Saved data entries
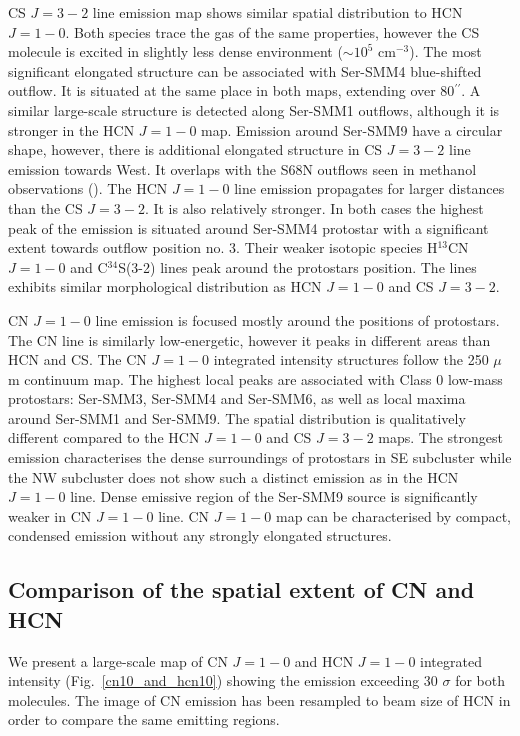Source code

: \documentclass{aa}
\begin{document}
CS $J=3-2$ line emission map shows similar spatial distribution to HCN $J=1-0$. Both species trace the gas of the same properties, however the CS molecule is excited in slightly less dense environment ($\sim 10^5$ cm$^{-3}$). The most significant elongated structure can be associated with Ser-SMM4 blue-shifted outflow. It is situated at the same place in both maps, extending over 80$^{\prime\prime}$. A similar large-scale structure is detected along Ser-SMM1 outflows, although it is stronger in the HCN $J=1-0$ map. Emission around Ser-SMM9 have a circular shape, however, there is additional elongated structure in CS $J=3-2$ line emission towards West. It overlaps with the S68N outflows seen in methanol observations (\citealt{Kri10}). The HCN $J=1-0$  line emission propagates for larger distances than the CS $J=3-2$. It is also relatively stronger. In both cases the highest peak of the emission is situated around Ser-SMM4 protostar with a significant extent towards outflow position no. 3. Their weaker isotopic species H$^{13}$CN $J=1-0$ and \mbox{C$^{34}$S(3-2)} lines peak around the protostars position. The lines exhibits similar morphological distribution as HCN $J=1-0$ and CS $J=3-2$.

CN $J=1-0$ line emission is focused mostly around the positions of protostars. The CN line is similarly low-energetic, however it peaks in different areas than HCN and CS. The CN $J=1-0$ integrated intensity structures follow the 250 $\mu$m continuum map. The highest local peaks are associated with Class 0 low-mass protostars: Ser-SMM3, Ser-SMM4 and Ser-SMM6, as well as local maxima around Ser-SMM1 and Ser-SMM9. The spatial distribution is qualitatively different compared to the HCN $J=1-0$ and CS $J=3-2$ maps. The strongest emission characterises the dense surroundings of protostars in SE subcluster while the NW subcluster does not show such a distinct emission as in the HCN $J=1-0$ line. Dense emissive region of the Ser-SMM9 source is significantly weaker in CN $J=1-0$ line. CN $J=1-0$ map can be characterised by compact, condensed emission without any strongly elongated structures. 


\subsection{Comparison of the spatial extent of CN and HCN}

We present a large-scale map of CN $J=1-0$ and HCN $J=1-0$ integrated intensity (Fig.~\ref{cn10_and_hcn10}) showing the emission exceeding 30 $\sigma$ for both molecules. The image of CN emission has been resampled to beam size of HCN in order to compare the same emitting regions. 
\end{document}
---
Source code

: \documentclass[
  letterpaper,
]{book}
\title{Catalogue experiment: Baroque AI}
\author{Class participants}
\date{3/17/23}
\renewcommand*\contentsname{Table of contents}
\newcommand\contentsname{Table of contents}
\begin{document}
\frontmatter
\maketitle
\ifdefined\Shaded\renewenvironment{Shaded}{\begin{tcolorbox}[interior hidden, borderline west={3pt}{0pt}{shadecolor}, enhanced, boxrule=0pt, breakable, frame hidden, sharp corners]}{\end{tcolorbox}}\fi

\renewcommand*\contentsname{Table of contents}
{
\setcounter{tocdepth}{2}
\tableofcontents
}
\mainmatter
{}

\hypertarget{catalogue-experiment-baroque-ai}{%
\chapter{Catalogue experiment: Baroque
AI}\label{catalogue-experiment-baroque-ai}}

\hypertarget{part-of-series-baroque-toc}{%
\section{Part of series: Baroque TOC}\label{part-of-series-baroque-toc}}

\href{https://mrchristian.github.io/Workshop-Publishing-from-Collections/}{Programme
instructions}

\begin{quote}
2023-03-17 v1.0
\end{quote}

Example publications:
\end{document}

**What is being asked**. Each line holding the string "begin" counts once. Work out the number of such lines in the data and give only that.

**Answer for this exercise**. 4